Cyclooxygenase1 and 2 (COX1 and COX2) catalyze the initial step in the formation of prostaglandins (PGs). PGs play critical roles in numerous biologic processes, including the regulation of immune function, kidney development, reproductive biology, and gastrointestinal integrity. The COX1 enzyme is produced constitutively in gastric mucosa, whereas COX2 is highly inducible in inflammation and cancer. Very recently their role in carcinogenesis has become more evident. They influence cancer cell proliferation, apoptosis, angiogenesis, and invasion, and play a key role in the production of carcinogens. Non-steroidal anti-inflammatory drugs (NSAIDs) can inhibit COX enzymes and they are the most widely used therapeutic agents in the treatment of pain, inflammation and fever.
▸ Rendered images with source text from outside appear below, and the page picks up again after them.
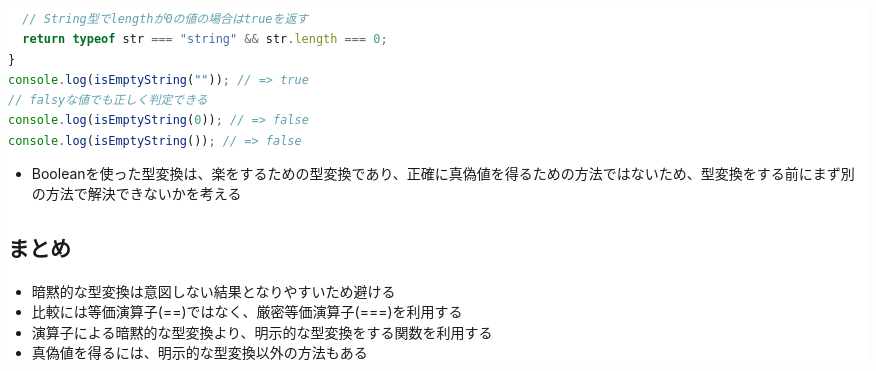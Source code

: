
   ```JavaScript
    // String型でlengthが0の値の場合はtrueを返す
    return typeof str === "string" && str.length === 0;
  }
  console.log(isEmptyString("")); // => true
  // falsyな値でも正しく判定できる
  console.log(isEmptyString(0)); // => false
  console.log(isEmptyString()); // => false
  ```
- Booleanを使った型変換は、楽をするための型変換であり、正確に真偽値を得るための方法ではないため、型変換をする前にまず別の方法で解決できないかを考える

## まとめ
- 暗黙的な型変換は意図しない結果となりやすいため避ける
- 比較には等価演算子(==)ではなく、厳密等価演算子(===)を利用する
- 演算子による暗黙的な型変換より、明示的な型変換をする関数を利用する
- 真偽値を得るには、明示的な型変換以外の方法もある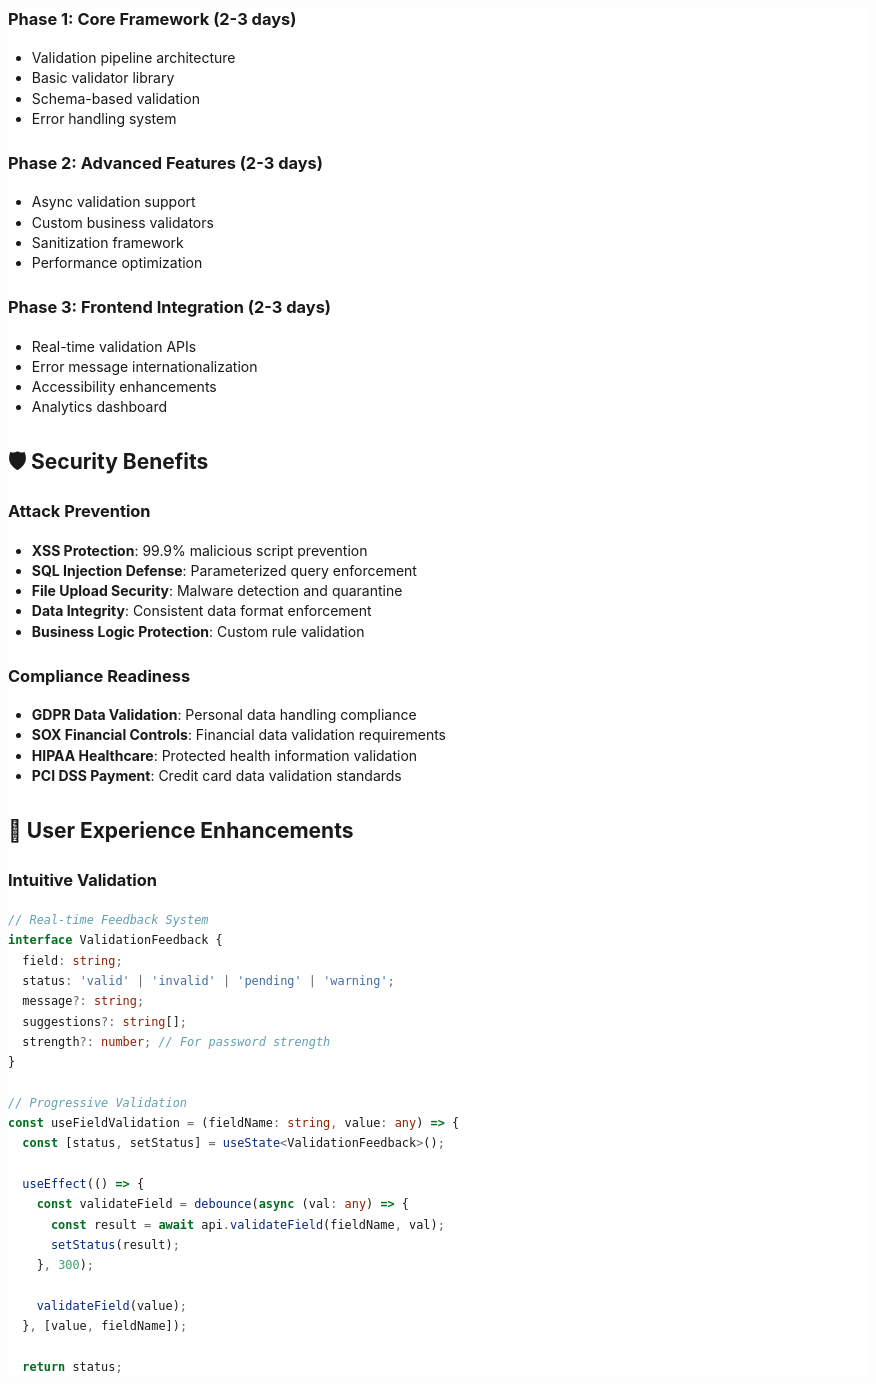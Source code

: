 ### **Phase 1: Core Framework** (2-3 days)
- Validation pipeline architecture
- Basic validator library
- Schema-based validation
- Error handling system

### **Phase 2: Advanced Features** (2-3 days)
- Async validation support
- Custom business validators
- Sanitization framework
- Performance optimization

### **Phase 3: Frontend Integration** (2-3 days)
- Real-time validation APIs
- Error message internationalization
- Accessibility enhancements
- Analytics dashboard

## 🛡️ Security Benefits

### **Attack Prevention**
- **XSS Protection**: 99.9% malicious script prevention
- **SQL Injection Defense**: Parameterized query enforcement
- **File Upload Security**: Malware detection and quarantine
- **Data Integrity**: Consistent data format enforcement
- **Business Logic Protection**: Custom rule validation

### **Compliance Readiness**
- **GDPR Data Validation**: Personal data handling compliance
- **SOX Financial Controls**: Financial data validation requirements
- **HIPAA Healthcare**: Protected health information validation
- **PCI DSS Payment**: Credit card data validation standards

## 📱 User Experience Enhancements

### **Intuitive Validation**
```typescript
// Real-time Feedback System
interface ValidationFeedback {
  field: string;
  status: 'valid' | 'invalid' | 'pending' | 'warning';
  message?: string;
  suggestions?: string[];
  strength?: number; // For password strength
}

// Progressive Validation
const useFieldValidation = (fieldName: string, value: any) => {
  const [status, setStatus] = useState<ValidationFeedback>();
  
  useEffect(() => {
    const validateField = debounce(async (val: any) => {
      const result = await api.validateField(fieldName, val);
      setStatus(result);
    }, 300);
    
    validateField(value);
  }, [value, fieldName]);
  
  return status;
```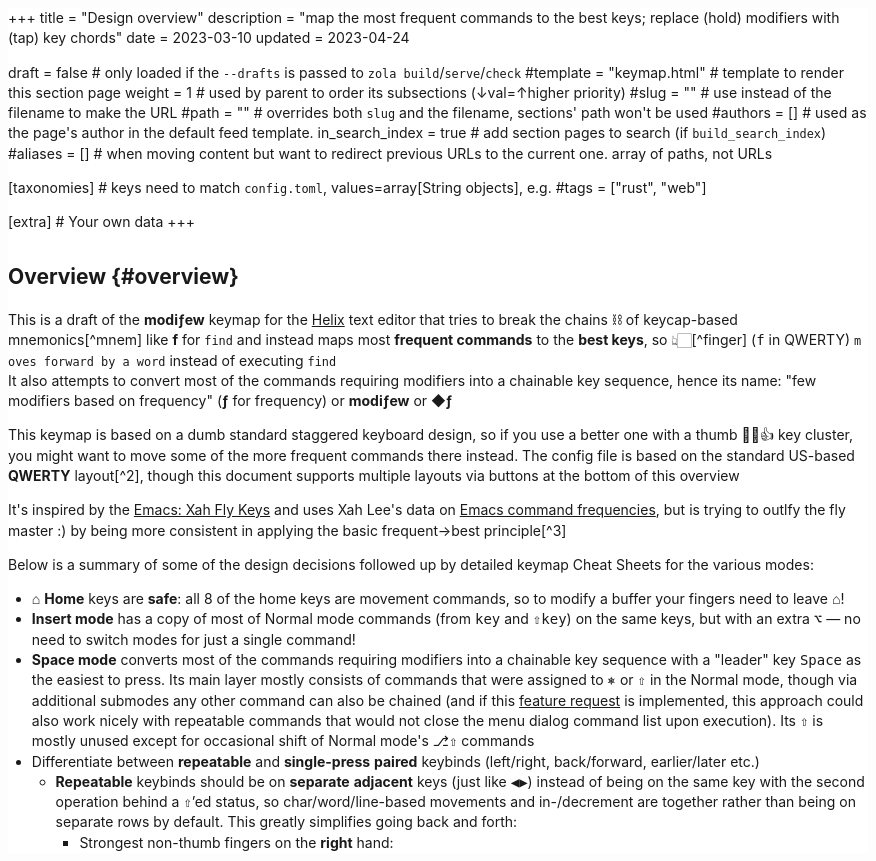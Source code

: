+++
title      	= "Design overview"
description	= "map the most frequent commands to the best keys; replace (hold) modifiers with (tap) key chords"
date       	= 2023-03-10
updated    	= 2023-04-24

draft          	= false        	# only loaded if the `--drafts` is passed to `zola build`/`serve`/`check`
#template      	= "keymap.html"	# template to render this section page
weight         	= 1            	# used by parent to order its subsections (↓val=↑higher priority)
#slug          	= ""           	# use instead of the filename to make the URL
#path          	= ""           	# overrides both `slug` and the filename, sections' path won't be used
#authors       	= []           	# used as the page's author in the default feed template.
in_search_index	= true         	# add section pages to search (if `build_search_index`)
#aliases       	= []           	# when moving content but want to redirect previous URLs to the  current one.  array of paths, not URLs

[taxonomies] # keys need to match `config.toml`, values=array[String objects], e.g. #tags = ["rust", "web"]

[extra] # Your own data
+++

## Overview {#overview}


This is a draft of the __modiƒew__ keymap for the [Helix](https://helix-editor.com) text editor that tries to break the chains ⛓ of keycap-based mnemonics[^mnem] like __f__ for `find` and instead maps most __frequent commands__ to the __best keys__, so 👆🏻[^finger] (<kbd>f</kbd> in QWERTY) `moves forward by a word` instead of executing `find`<br>
It also attempts to convert most of the commands requiring modifiers into a chainable key sequence, hence its name: "few modifiers based on frequency" (__ƒ__ for frequency) or __modiƒew__ or __◆ƒ__

This keymap is based on a dumb standard staggered keyboard design, so if you use a better one with a thumb 👍🏻👍 key cluster, you might want to move some of the more frequent commands there instead. The config file is based on the standard US-based __QWERTY__ layout[^2], though this document supports multiple layouts via buttons at the bottom of this overview

It's inspired by the [Emacs: Xah Fly Keys](http://xahlee.info/emacs/misc/ergoemacs_vi_mode.html) and uses Xah Lee's data on [Emacs command frequencies](http://xahlee.info/emacs/emacs/command-frequency.html), but is trying to outlfy the fly master :) by being more consistent in applying the basic frequent→best principle[^3]

Below is a summary of some of the design decisions followed up by detailed keymap Cheat Sheets for the various modes:

  - ⌂ __Home__ keys are __safe__: all 8 of the home keys are movement commands, so to modify a buffer your fingers need to leave __⌂__!
  - __Insert mode__ has a copy of most of Normal mode commands (from <kbd>key</kbd> and <kbd>⇧</kbd><kbd>key</kbd>) on the same keys, but with an extra <kbd>⌥</kbd> — no need to switch modes for just a single command!
  - __Space mode__ converts most of the commands requiring modifiers into a chainable key sequence with a "leader" key <kbd>Space</kbd> as the easiest to press. Its main layer mostly consists of commands that were assigned to <kbd>⎈</kbd> or <kbd>⇧</kbd> in the Normal mode, though via additional submodes any other command can also be chained (and if this [feature request](https://github.com/helix-editor/helix/issues/1499) is implemented, this approach could also work nicely with repeatable commands that would not close the menu dialog command list upon execution). Its <kbd>⇧</kbd> is mostly unused except for occasional shift of Normal mode's <kbd>⎇</kbd><kbd>⇧</kbd> commands
  - Differentiate between __repeatable__ and __single-press__ __paired__ keybinds (left/right, back/forward, earlier/later etc.)
    + __Repeatable__ keybinds should be on __separate__ __adjacent__ keys (just like <kbd>◀</kbd><kbd>▶</kbd>) instead of being on the same key with the second operation behind a <kbd>⇧</kbd>’ed status, so char/word/line-based movements and in-/decrement are together rather than being on separate rows by default. This greatly simplifies going back and forth:
        + Strongest non-thumb fingers on the __right__ hand:<br>
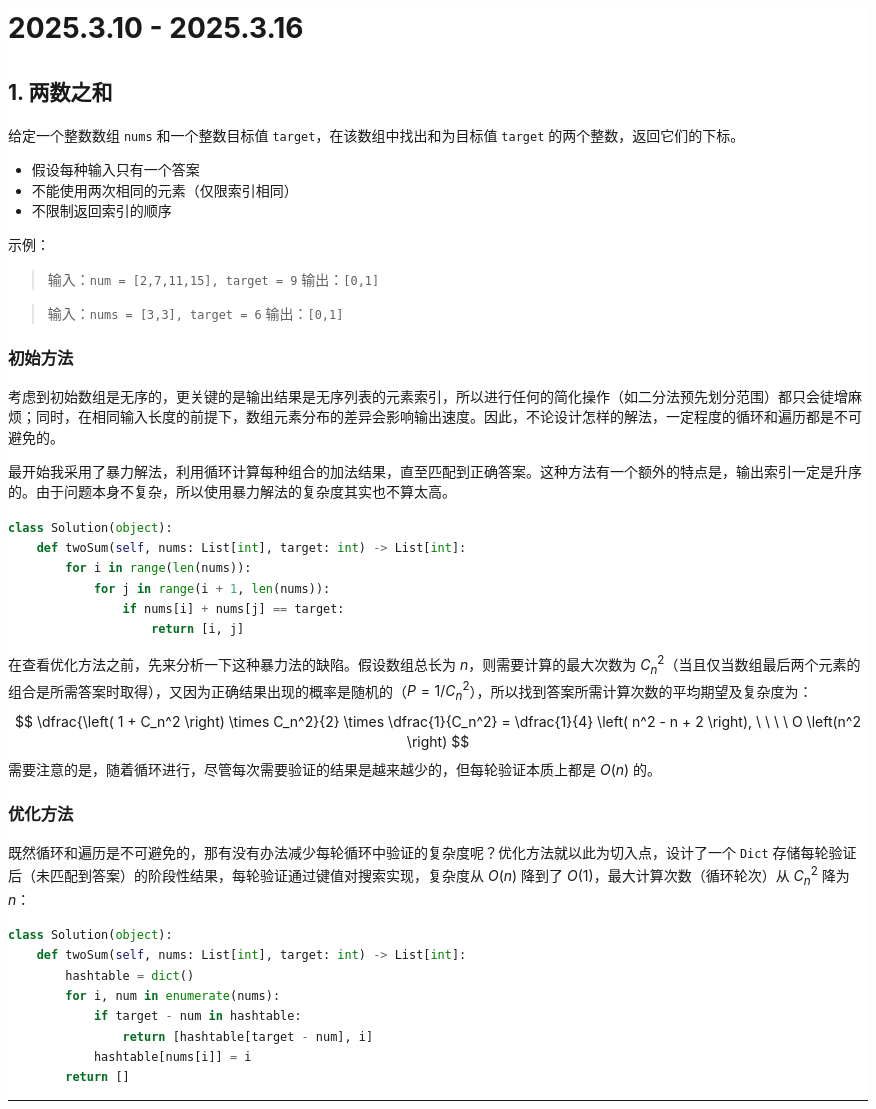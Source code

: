 # 2025.3.10 - 2025.3.16
## 1. 两数之和
给定一个整数数组 ```nums``` 和一个整数目标值 ```target```，在该数组中找出和为目标值 ```target``` 的两个整数，返回它们的下标。
- 假设每种输入只有一个答案
- 不能使用两次相同的元素（仅限索引相同）
- 不限制返回索引的顺序

示例：
> 输入：```num = [2,7,11,15], target = 9```
> 输出：```[0,1]```

> 输入：```nums = [3,3], target = 6```
> 输出：```[0,1]```

### 初始方法
考虑到初始数组是无序的，更关键的是输出结果是无序列表的元素索引，所以进行任何的简化操作（如二分法预先划分范围）都只会徒增麻烦；同时，在相同输入长度的前提下，数组元素分布的差异会影响输出速度。因此，不论设计怎样的解法，一定程度的循环和遍历都是不可避免的。

最开始我采用了暴力解法，利用循环计算每种组合的加法结果，直至匹配到正确答案。这种方法有一个额外的特点是，输出索引一定是升序的。由于问题本身不复杂，所以使用暴力解法的复杂度其实也不算太高。
```python
class Solution(object):
    def twoSum(self, nums: List[int], target: int) -> List[int]:
        for i in range(len(nums)):
            for j in range(i + 1, len(nums)):
                if nums[i] + nums[j] == target:
                    return [i, j]
```
在查看优化方法之前，先来分析一下这种暴力法的缺陷。假设数组总长为 $n$，则需要计算的最大次数为 $C_n^2$（当且仅当数组最后两个元素的组合是所需答案时取得），又因为正确结果出现的概率是随机的（$P=1/C_n^2$），所以找到答案所需计算次数的平均期望及复杂度为：
$$
\dfrac{\left( 1 + C_n^2 \right) \times C_n^2}{2} \times \dfrac{1}{C_n^2} = \dfrac{1}{4} \left( n^2 - n + 2 \right), \ \ \ \ O \left(n^2 \right)
$$
需要注意的是，随着循环进行，尽管每次需要验证的结果是越来越少的，但每轮验证本质上都是 $O \left(n \right)$ 的。

### 优化方法
既然循环和遍历是不可避免的，那有没有办法减少每轮循环中验证的复杂度呢？优化方法就以此为切入点，设计了一个 ```Dict``` 存储每轮验证后（未匹配到答案）的阶段性结果，每轮验证通过键值对搜索实现，复杂度从 $O \left( n \right)$ 降到了 $O \left(1 \right)$，最大计算次数（循环轮次）从 $C_n^2$ 降为 $n$：

```python
class Solution(object):
    def twoSum(self, nums: List[int], target: int) -> List[int]:
        hashtable = dict()
        for i, num in enumerate(nums):
            if target - num in hashtable:
                return [hashtable[target - num], i]
            hashtable[nums[i]] = i
        return []
```
---
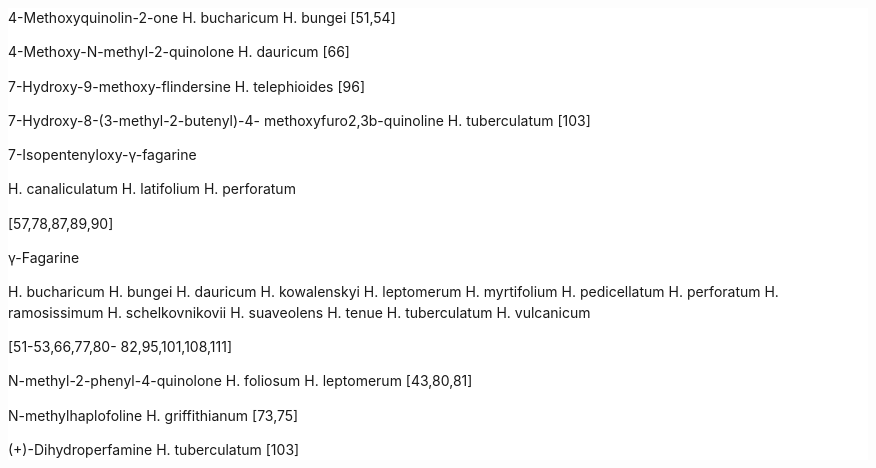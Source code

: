 4-Methoxyquinolin-2-one 
H. bucharicum 
H. bungei 
[51,54] 

4-Methoxy-N-methyl-2-quinolone 
H. dauricum 
[66] 

7-Hydroxy-9-methoxy-flindersine 
H. telephioides 
[96] 

7-Hydroxy-8-(3-methyl-2-butenyl)-4-
methoxyfuro2,3b-quinoline 
H. tuberculatum 
[103] 

7-Isopentenyloxy-γ-fagarine 

H. canaliculatum 
H. latifolium 
H. perforatum 

[57,78,87,89,90] 

γ-Fagarine 

H. bucharicum 
H. bungei 
H. dauricum 
H. kowalenskyi 
H. leptomerum 
H. myrtifolium 
H. pedicellatum 
H. perforatum 
H. ramosissimum 
H. schelkovnikovii 
H. suaveolens 
H. tenue 
H. tuberculatum 
H. vulcanicum 

[51-53,66,77,80-
82,95,101,108,111] 

N-methyl-2-phenyl-4-quinolone 
H. foliosum 
H. leptomerum 
[43,80,81] 

N-methylhaplofoline 
H. griffithianum 
[73,75] 

(+)-Dihydroperfamine 
H. tuberculatum 
[103] 
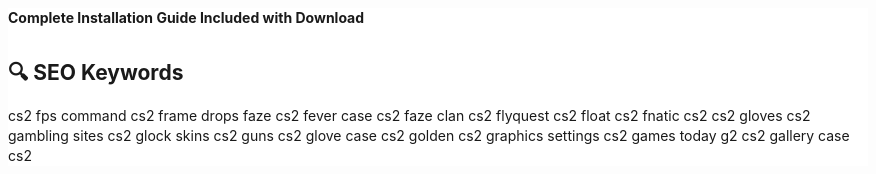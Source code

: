 **Complete Installation Guide Included with Download**

## 🔍 SEO Keywords
cs2 fps command cs2 frame drops faze cs2 fever case cs2 faze clan cs2 flyquest cs2 float cs2 fnatic cs2 cs2 gloves cs2 gambling sites cs2 glock skins cs2 guns cs2 glove case cs2 golden cs2 graphics settings cs2 games today g2 cs2 gallery case cs2
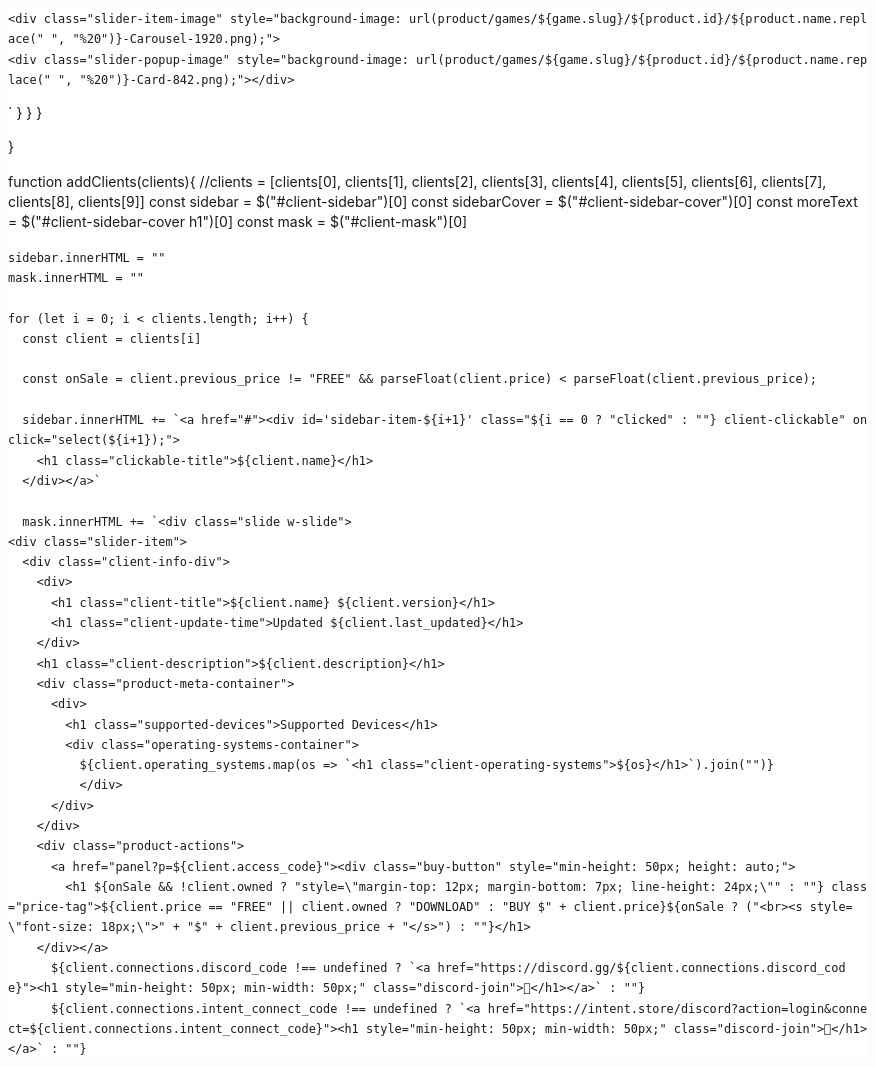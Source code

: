     <div class="slider-item-image" style="background-image: url(product/games/${game.slug}/${product.id}/${product.name.replace(" ", "%20")}-Carousel-1920.png);">
    <div class="slider-popup-image" style="background-image: url(product/games/${game.slug}/${product.id}/${product.name.replace(" ", "%20")}-Card-842.png);"></div>
</div>
  </div>
</div>`
        }
      }
    }

  }

  function addClients(clients){
    //clients = [clients[0], clients[1], clients[2], clients[3], clients[4], clients[5], clients[6], clients[7], clients[8], clients[9]]
    const sidebar = $("#client-sidebar")[0]
    const sidebarCover = $("#client-sidebar-cover")[0]
    const moreText = $("#client-sidebar-cover h1")[0]
    const mask = $("#client-mask")[0]

    sidebar.innerHTML = ""
    mask.innerHTML = ""

    for (let i = 0; i < clients.length; i++) {
      const client = clients[i]

      const onSale = client.previous_price != "FREE" && parseFloat(client.price) < parseFloat(client.previous_price);

      sidebar.innerHTML += `<a href="#"><div id='sidebar-item-${i+1}' class="${i == 0 ? "clicked" : ""} client-clickable" onclick="select(${i+1});">
        <h1 class="clickable-title">${client.name}</h1>
      </div></a>`

      mask.innerHTML += `<div class="slide w-slide">
    <div class="slider-item">
      <div class="client-info-div">
        <div>
          <h1 class="client-title">${client.name} ${client.version}</h1>
          <h1 class="client-update-time">Updated ${client.last_updated}</h1>
        </div>
        <h1 class="client-description">${client.description}</h1>
        <div class="product-meta-container">
          <div>
            <h1 class="supported-devices">Supported Devices</h1>
            <div class="operating-systems-container">
              ${client.operating_systems.map(os => `<h1 class="client-operating-systems">${os}</h1>`).join("")}
              </div>
          </div>
        </div>
        <div class="product-actions">
          <a href="panel?p=${client.access_code}"><div class="buy-button" style="min-height: 50px; height: auto;">
            <h1 ${onSale && !client.owned ? "style=\"margin-top: 12px; margin-bottom: 7px; line-height: 24px;\"" : ""} class="price-tag">${client.price == "FREE" || client.owned ? "DOWNLOAD" : "BUY $" + client.price}${onSale ? ("<br><s style=\"font-size: 18px;\">" + "$" + client.previous_price + "</s>") : ""}</h1>
        </div></a>
          ${client.connections.discord_code !== undefined ? `<a href="https://discord.gg/${client.connections.discord_code}"><h1 style="min-height: 50px; min-width: 50px;" class="discord-join"></h1></a>` : ""}
          ${client.connections.intent_connect_code !== undefined ? `<a href="https://intent.store/discord?action=login&connect=${client.connections.intent_connect_code}"><h1 style="min-height: 50px; min-width: 50px;" class="discord-join"></h1></a>` : ""}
The effects of NSAIDs on tumor growth remain unclear, but are most likely to be multifocal. Possible targets include cancers of the colon, prostate, pancreas and liver. Most solid tumors express the COX2 protein, a target of NSAIDs. COX2 overexpression in tumors is considered a predictor of more advanced stage disease and of worse prognosis in a number of studies investigating solid malignancies. Therefore, NSAIDs are evaluated as anti-cancer drugs. NSAIDs inhibit proliferation, invasiveness of tumors, and angiogenesis and overcome apoptosis resistance in a COX2 dependent and independent manner. The objective of this review is to discuss the possible role of COX1 and 2 inhibitors as a target for anticancer drug development.